▶ **ASSIGNED TASK**
The records below must be output exactly, without pictures.
- - -
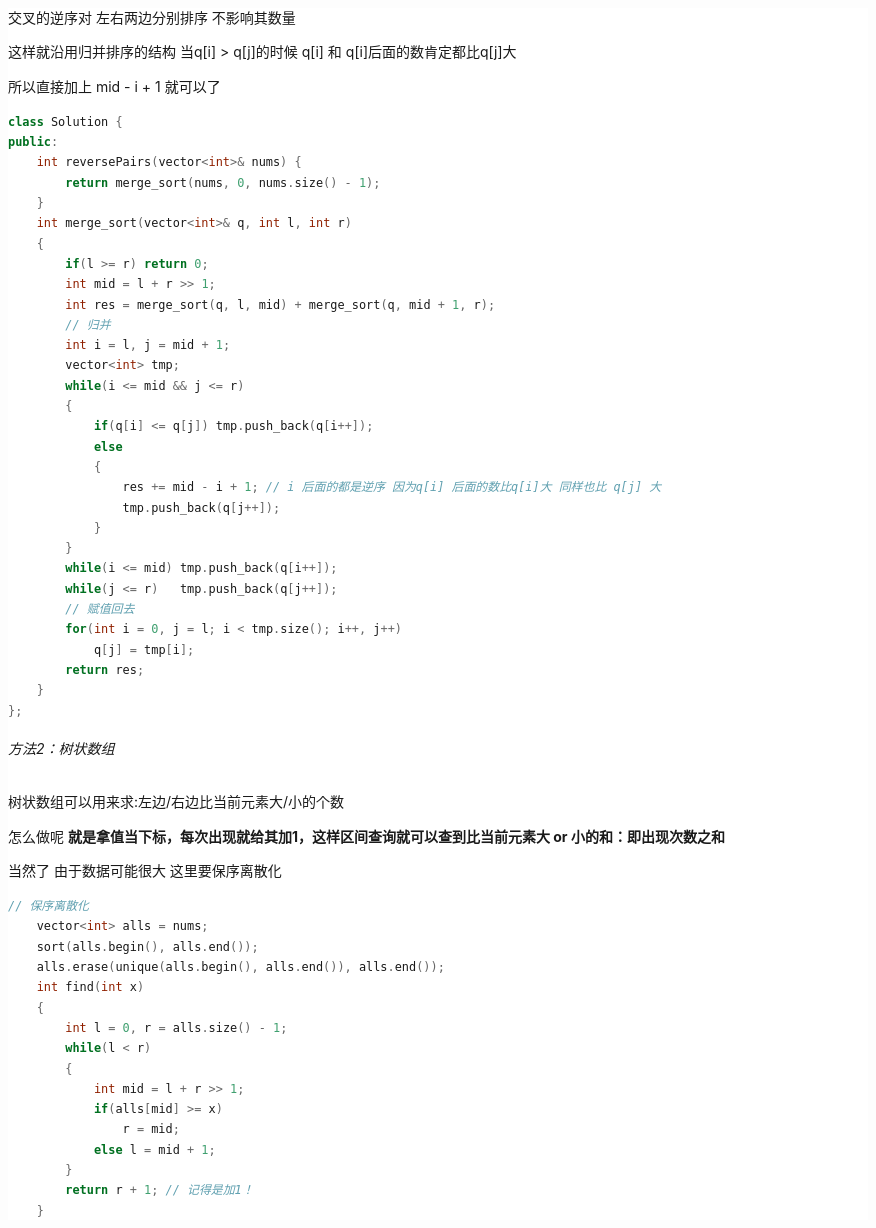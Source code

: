 交叉的逆序对 左右两边分别排序 不影响其数量 

这样就沿用归并排序的结构 当q[i] > q[j]的时候 q[i] 和 q[i]后面的数肯定都比q[j]大 

所以直接加上 mid - i + 1 就可以了

```cpp
class Solution {
public:
    int reversePairs(vector<int>& nums) {
        return merge_sort(nums, 0, nums.size() - 1);
    }
    int merge_sort(vector<int>& q, int l, int r)
    {
        if(l >= r) return 0;
        int mid = l + r >> 1;
        int res = merge_sort(q, l, mid) + merge_sort(q, mid + 1, r);
        // 归并
        int i = l, j = mid + 1;
        vector<int> tmp;
        while(i <= mid && j <= r)
        {
            if(q[i] <= q[j]) tmp.push_back(q[i++]);
            else
            {
                res += mid - i + 1; // i 后面的都是逆序 因为q[i] 后面的数比q[i]大 同样也比 q[j] 大
                tmp.push_back(q[j++]);
            }
        }
        while(i <= mid) tmp.push_back(q[i++]);
        while(j <= r)   tmp.push_back(q[j++]);
        // 赋值回去
        for(int i = 0, j = l; i < tmp.size(); i++, j++)
            q[j] = tmp[i];
        return res;
    }
};
```

###### 方法2：树状数组

树状数组可以用来求:左边/右边比当前元素大/小的个数

怎么做呢 **就是拿值当下标，每次出现就给其加1，这样区间查询就可以查到比当前元素大 or 小的和：即出现次数之和**

当然了 由于数据可能很大 这里要保序离散化

```cpp
// 保序离散化
    vector<int> alls = nums;
    sort(alls.begin(), alls.end());
    alls.erase(unique(alls.begin(), alls.end()), alls.end());
    int find(int x)
    {
        int l = 0, r = alls.size() - 1;
        while(l < r)
        {
            int mid = l + r >> 1;
            if(alls[mid] >= x)
                r = mid;
            else l = mid + 1;
        }
        return r + 1; // 记得是加1！
    }
```
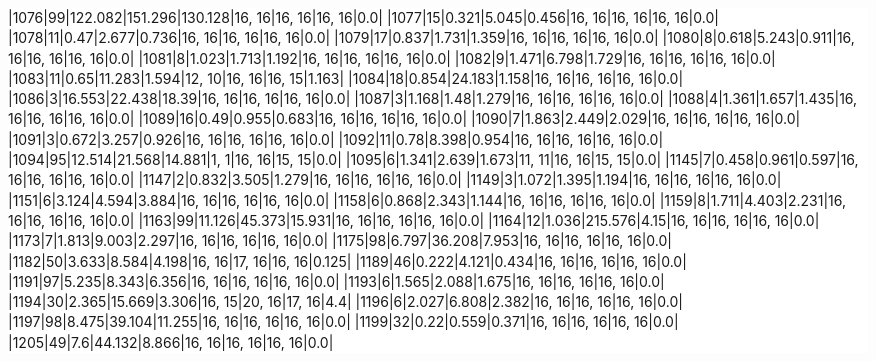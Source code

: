 |1076|99|122.082|151.296|130.128|16, 16|16, 16|16, 16|0.0|
|1077|15|0.321|5.045|0.456|16, 16|16, 16|16, 16|0.0|
|1078|11|0.47|2.677|0.736|16, 16|16, 16|16, 16|0.0|
|1079|17|0.837|1.731|1.359|16, 16|16, 16|16, 16|0.0|
|1080|8|0.618|5.243|0.911|16, 16|16, 16|16, 16|0.0|
|1081|8|1.023|1.713|1.192|16, 16|16, 16|16, 16|0.0|
|1082|9|1.471|6.798|1.729|16, 16|16, 16|16, 16|0.0|
|1083|11|0.65|11.283|1.594|12, 10|16, 16|16, 15|1.163|
|1084|18|0.854|24.183|1.158|16, 16|16, 16|16, 16|0.0|
|1086|3|16.553|22.438|18.39|16, 16|16, 16|16, 16|0.0|
|1087|3|1.168|1.48|1.279|16, 16|16, 16|16, 16|0.0|
|1088|4|1.361|1.657|1.435|16, 16|16, 16|16, 16|0.0|
|1089|16|0.49|0.955|0.683|16, 16|16, 16|16, 16|0.0|
|1090|7|1.863|2.449|2.029|16, 16|16, 16|16, 16|0.0|
|1091|3|0.672|3.257|0.926|16, 16|16, 16|16, 16|0.0|
|1092|11|0.78|8.398|0.954|16, 16|16, 16|16, 16|0.0|
|1094|95|12.514|21.568|14.881|1, 1|16, 16|15, 15|0.0|
|1095|6|1.341|2.639|1.673|11, 11|16, 16|15, 15|0.0|
|1145|7|0.458|0.961|0.597|16, 16|16, 16|16, 16|0.0|
|1147|2|0.832|3.505|1.279|16, 16|16, 16|16, 16|0.0|
|1149|3|1.072|1.395|1.194|16, 16|16, 16|16, 16|0.0|
|1151|6|3.124|4.594|3.884|16, 16|16, 16|16, 16|0.0|
|1158|6|0.868|2.343|1.144|16, 16|16, 16|16, 16|0.0|
|1159|8|1.711|4.403|2.231|16, 16|16, 16|16, 16|0.0|
|1163|99|11.126|45.373|15.931|16, 16|16, 16|16, 16|0.0|
|1164|12|1.036|215.576|4.15|16, 16|16, 16|16, 16|0.0|
|1173|7|1.813|9.003|2.297|16, 16|16, 16|16, 16|0.0|
|1175|98|6.797|36.208|7.953|16, 16|16, 16|16, 16|0.0|
|1182|50|3.633|8.584|4.198|16, 16|17, 16|16, 16|0.125|
|1189|46|0.222|4.121|0.434|16, 16|16, 16|16, 16|0.0|
|1191|97|5.235|8.343|6.356|16, 16|16, 16|16, 16|0.0|
|1193|6|1.565|2.088|1.675|16, 16|16, 16|16, 16|0.0|
|1194|30|2.365|15.669|3.306|16, 15|20, 16|17, 16|4.4|
|1196|6|2.027|6.808|2.382|16, 16|16, 16|16, 16|0.0|
|1197|98|8.475|39.104|11.255|16, 16|16, 16|16, 16|0.0|
|1199|32|0.22|0.559|0.371|16, 16|16, 16|16, 16|0.0|
|1205|49|7.6|44.132|8.866|16, 16|16, 16|16, 16|0.0|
- - -
▶ **ANSWER BOX**
Source code

: 交叉的逆序对 左右两边分别排序 不影响其数量 

这样就沿用归并排序的结构 当q[i] > q[j]的时候 q[i] 和 q[i]后面的数肯定都比q[j]大 

所以直接加上 mid - i + 1 就可以了

```cpp
class Solution {
public:
    int reversePairs(vector<int>& nums) {
        return merge_sort(nums, 0, nums.size() - 1);
    }
    int merge_sort(vector<int>& q, int l, int r)
    {
        if(l >= r) return 0;
        int mid = l + r >> 1;
        int res = merge_sort(q, l, mid) + merge_sort(q, mid + 1, r);
        // 归并
        int i = l, j = mid + 1;
        vector<int> tmp;
        while(i <= mid && j <= r)
        {
            if(q[i] <= q[j]) tmp.push_back(q[i++]);
            else
            {
                res += mid - i + 1; // i 后面的都是逆序 因为q[i] 后面的数比q[i]大 同样也比 q[j] 大
                tmp.push_back(q[j++]);
            }
        }
        while(i <= mid) tmp.push_back(q[i++]);
        while(j <= r)   tmp.push_back(q[j++]);
        // 赋值回去
        for(int i = 0, j = l; i < tmp.size(); i++, j++)
            q[j] = tmp[i];
        return res;
    }
};
```

###### 方法2：树状数组

树状数组可以用来求:左边/右边比当前元素大/小的个数

怎么做呢 **就是拿值当下标，每次出现就给其加1，这样区间查询就可以查到比当前元素大 or 小的和：即出现次数之和**

当然了 由于数据可能很大 这里要保序离散化

```cpp
// 保序离散化
    vector<int> alls = nums;
    sort(alls.begin(), alls.end());
    alls.erase(unique(alls.begin(), alls.end()), alls.end());
    int find(int x)
    {
        int l = 0, r = alls.size() - 1;
        while(l < r)
        {
            int mid = l + r >> 1;
            if(alls[mid] >= x)
                r = mid;
            else l = mid + 1;
        }
        return r + 1; // 记得是加1！
    }
```
Source code

: |1076|99|122.082|151.296|130.128|16, 16|16, 16|16, 16|0.0|
|1077|15|0.321|5.045|0.456|16, 16|16, 16|16, 16|0.0|
|1078|11|0.47|2.677|0.736|16, 16|16, 16|16, 16|0.0|
|1079|17|0.837|1.731|1.359|16, 16|16, 16|16, 16|0.0|
|1080|8|0.618|5.243|0.911|16, 16|16, 16|16, 16|0.0|
|1081|8|1.023|1.713|1.192|16, 16|16, 16|16, 16|0.0|
|1082|9|1.471|6.798|1.729|16, 16|16, 16|16, 16|0.0|
|1083|11|0.65|11.283|1.594|12, 10|16, 16|16, 15|1.163|
|1084|18|0.854|24.183|1.158|16, 16|16, 16|16, 16|0.0|
|1086|3|16.553|22.438|18.39|16, 16|16, 16|16, 16|0.0|
|1087|3|1.168|1.48|1.279|16, 16|16, 16|16, 16|0.0|
|1088|4|1.361|1.657|1.435|16, 16|16, 16|16, 16|0.0|
|1089|16|0.49|0.955|0.683|16, 16|16, 16|16, 16|0.0|
|1090|7|1.863|2.449|2.029|16, 16|16, 16|16, 16|0.0|
|1091|3|0.672|3.257|0.926|16, 16|16, 16|16, 16|0.0|
|1092|11|0.78|8.398|0.954|16, 16|16, 16|16, 16|0.0|
|1094|95|12.514|21.568|14.881|1, 1|16, 16|15, 15|0.0|
|1095|6|1.341|2.639|1.673|11, 11|16, 16|15, 15|0.0|
|1145|7|0.458|0.961|0.597|16, 16|16, 16|16, 16|0.0|
|1147|2|0.832|3.505|1.279|16, 16|16, 16|16, 16|0.0|
|1149|3|1.072|1.395|1.194|16, 16|16, 16|16, 16|0.0|
|1151|6|3.124|4.594|3.884|16, 16|16, 16|16, 16|0.0|
|1158|6|0.868|2.343|1.144|16, 16|16, 16|16, 16|0.0|
|1159|8|1.711|4.403|2.231|16, 16|16, 16|16, 16|0.0|
|1163|99|11.126|45.373|15.931|16, 16|16, 16|16, 16|0.0|
|1164|12|1.036|215.576|4.15|16, 16|16, 16|16, 16|0.0|
|1173|7|1.813|9.003|2.297|16, 16|16, 16|16, 16|0.0|
|1175|98|6.797|36.208|7.953|16, 16|16, 16|16, 16|0.0|
|1182|50|3.633|8.584|4.198|16, 16|17, 16|16, 16|0.125|
|1189|46|0.222|4.121|0.434|16, 16|16, 16|16, 16|0.0|
|1191|97|5.235|8.343|6.356|16, 16|16, 16|16, 16|0.0|
|1193|6|1.565|2.088|1.675|16, 16|16, 16|16, 16|0.0|
|1194|30|2.365|15.669|3.306|16, 15|20, 16|17, 16|4.4|
|1196|6|2.027|6.808|2.382|16, 16|16, 16|16, 16|0.0|
|1197|98|8.475|39.104|11.255|16, 16|16, 16|16, 16|0.0|
|1199|32|0.22|0.559|0.371|16, 16|16, 16|16, 16|0.0|
|1205|49|7.6|44.132|8.866|16, 16|16, 16|16, 16|0.0|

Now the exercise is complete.